Update on October 2008 Activities
November 14, 2008
- The Committee on Institutional Cooperation (CIC) and the University of California join forces to launch HathiTrust – On October 13th, the 13 libraries of the CIC and the 11 libraries of the University of California (UC) system jointly announced the launch of HathiTrust. The California Digital Library will coordinate UC’s participation. The University of Virginia joins HathiTrust as one of the first participants using the infrastructure built by the partners.
- Center for Research Libraries Audit – The Center for Research Libraries and HathiTrust are developing plans for an independent assessment of the HathiTrust repository, based largely on the Trusted Repositories Audit and Certification (TRAC) criteria. The scope, depth and timing of the assessment will be determined within the next few months.
- Deployment Status
- Establishing Indiana mirror site – In October, Indiana IT staff readied data center space for our second instance of storage. Michigan staff disassembled and shipped the six pallets of equipment from Ann Arbor and coordinated an on-site visit with Indiana IT staff and the storage vendor to bring it online. Several days later, HathiTrust started the data synchronization process. The next step is to configure the web and index servers so that once data synchronization is routinized, the mirror site can be put into service.

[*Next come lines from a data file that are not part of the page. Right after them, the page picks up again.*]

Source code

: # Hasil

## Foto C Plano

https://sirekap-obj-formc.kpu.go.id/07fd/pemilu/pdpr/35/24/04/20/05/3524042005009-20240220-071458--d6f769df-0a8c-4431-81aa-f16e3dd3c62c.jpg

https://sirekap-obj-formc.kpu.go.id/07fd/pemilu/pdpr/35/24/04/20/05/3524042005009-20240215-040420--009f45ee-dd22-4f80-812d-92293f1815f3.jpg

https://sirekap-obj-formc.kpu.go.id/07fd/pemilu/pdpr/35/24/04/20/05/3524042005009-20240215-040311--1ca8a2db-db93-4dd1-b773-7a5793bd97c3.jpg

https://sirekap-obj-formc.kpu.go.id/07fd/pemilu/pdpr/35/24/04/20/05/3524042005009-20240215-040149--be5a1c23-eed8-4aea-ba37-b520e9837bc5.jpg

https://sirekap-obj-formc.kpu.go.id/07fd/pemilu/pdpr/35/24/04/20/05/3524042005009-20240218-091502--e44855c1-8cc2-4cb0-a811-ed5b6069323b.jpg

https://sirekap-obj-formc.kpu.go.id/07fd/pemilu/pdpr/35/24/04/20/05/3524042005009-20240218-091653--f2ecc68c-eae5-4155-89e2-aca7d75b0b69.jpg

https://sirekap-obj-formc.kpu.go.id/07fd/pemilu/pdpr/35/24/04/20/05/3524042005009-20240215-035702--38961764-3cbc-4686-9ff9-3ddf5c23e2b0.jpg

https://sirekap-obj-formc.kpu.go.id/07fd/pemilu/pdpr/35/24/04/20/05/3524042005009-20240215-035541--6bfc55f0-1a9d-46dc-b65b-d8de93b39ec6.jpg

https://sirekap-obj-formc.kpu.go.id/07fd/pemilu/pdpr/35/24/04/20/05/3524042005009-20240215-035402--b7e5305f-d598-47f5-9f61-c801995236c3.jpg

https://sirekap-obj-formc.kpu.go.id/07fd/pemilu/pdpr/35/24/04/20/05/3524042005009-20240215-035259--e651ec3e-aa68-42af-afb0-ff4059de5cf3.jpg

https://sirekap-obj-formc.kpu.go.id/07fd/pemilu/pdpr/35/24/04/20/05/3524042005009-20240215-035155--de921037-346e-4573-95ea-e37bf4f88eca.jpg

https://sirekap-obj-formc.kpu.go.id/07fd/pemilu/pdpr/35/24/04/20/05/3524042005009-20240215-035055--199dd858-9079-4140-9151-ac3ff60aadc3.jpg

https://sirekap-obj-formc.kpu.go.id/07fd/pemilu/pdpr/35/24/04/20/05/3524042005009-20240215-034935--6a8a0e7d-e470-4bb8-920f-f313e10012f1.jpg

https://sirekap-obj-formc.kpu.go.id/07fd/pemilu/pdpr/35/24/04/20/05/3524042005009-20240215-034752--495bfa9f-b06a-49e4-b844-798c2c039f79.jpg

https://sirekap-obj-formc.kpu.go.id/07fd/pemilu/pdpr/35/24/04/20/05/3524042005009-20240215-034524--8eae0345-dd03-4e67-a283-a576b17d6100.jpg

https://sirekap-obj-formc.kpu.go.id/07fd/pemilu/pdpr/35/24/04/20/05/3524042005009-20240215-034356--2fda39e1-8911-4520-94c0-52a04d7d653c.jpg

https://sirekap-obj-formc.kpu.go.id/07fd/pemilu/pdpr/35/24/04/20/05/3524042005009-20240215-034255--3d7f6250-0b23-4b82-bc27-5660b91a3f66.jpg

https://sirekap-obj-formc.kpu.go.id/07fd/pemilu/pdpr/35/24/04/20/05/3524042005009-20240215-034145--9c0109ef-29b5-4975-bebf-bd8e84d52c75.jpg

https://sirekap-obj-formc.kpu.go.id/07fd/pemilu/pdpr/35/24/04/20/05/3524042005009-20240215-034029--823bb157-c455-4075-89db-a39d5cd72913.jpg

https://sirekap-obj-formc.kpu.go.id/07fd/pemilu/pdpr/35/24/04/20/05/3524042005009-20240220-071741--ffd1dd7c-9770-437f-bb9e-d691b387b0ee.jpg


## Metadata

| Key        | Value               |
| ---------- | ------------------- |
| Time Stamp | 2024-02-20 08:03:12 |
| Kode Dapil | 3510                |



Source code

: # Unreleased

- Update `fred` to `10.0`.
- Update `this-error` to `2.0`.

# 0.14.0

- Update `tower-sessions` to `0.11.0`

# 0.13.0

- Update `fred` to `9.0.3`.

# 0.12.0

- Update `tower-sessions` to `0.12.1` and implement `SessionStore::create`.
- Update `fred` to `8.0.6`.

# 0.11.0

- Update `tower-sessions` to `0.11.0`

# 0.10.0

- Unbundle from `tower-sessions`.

- New Storage – The storage system in Michigan was upgraded from 100 TB to approximately 190 TB with new equipment ordered in September. The upgrade was performed without disrupting access to the system. The same amount of new storage was delivered to Indiana and brought online as part of the previously mentioned site work. Both sites now have approximately 190 TB of usable capacity online.
- Development Update
- Large-scale Search – As outlined in the Large-Scale Search report of October 10th (http://www.hathitrust.org/large_scale_search ), we began benchmarking search results for a set of 5,000 queries in indexes sized in regular increments, from 50,000 documents to 1,000,000 documents. October work included: completing index building, establishing a query set, running all queries for each index with 4GB of RAM and then 8GB of RAM, and producing preliminary data. As expected, these steps have helped to define potential strategies for indexing and providing access to millions of volumes. A public report on memory-related benchmarking will be available in late November or early December. Also, as planned, we made significant progress on producing a public beta of a full-text search mechanism for all of the public domain documents in the HathiTrust repository. [Note: the public beta was released on November 4th. See http://babel.hathitrust.org/cgi/ls/. ]
- Future Strategies – As mentioned in last month’s update, we have embarked on a three-part strategy to facilitate development by, or in collaboration with, partner institutions. A summary of that strategy is included in the report on functional objectives. During October, preliminary API design discussions took place at Michigan. These discussions focused on specifying baseline functionality and logical isolation of repository services.
- 340,226 volumes were added in October.
- As of November 1st, the repository contained a total of 2,243,896 volumes.
- 24,748 public domain volumes were added in October, bringing the total number of public domain volumes to 344,342 (15% of the total content).
- Ingest of Wisconsin materials continued throughout October. As of November 3rd, HathiTrust contained 132,949 Wisconsin volumes.
Forecast for October development
- Complete synchronization of Ann Arbor and Indianapolis sites.
- Continuation of full text research and increased activity in the area of page turner API development.
PLEASE NOTE: We still do not yet have contact email addresses for institutions for notification. As the service becomes more widely used, this will be an essential means of communication. Please contact Chris Butchart-Bailey (chrisbu at umich.edu) with email addresses of individuals or groups that should be added to our system outage mailing list.
We schedule system maintenance work that requires a system outage during time windows (in Eastern time) where academic user activity is generally lowest:
- For major work, Friday evenings (8pm-1am) and Sunday mornings (5am-10am);
- For minor work, weekdays from 6:30am-8am.
Advance notice for scheduled outages is given on business days and at least 24 hours in advance. Notice of unscheduled outages is given upon discovery, and additional updates are given as appropriate.
- Outages in October: No Outages.
- Outages planned for November/December: No outages are planned at this time.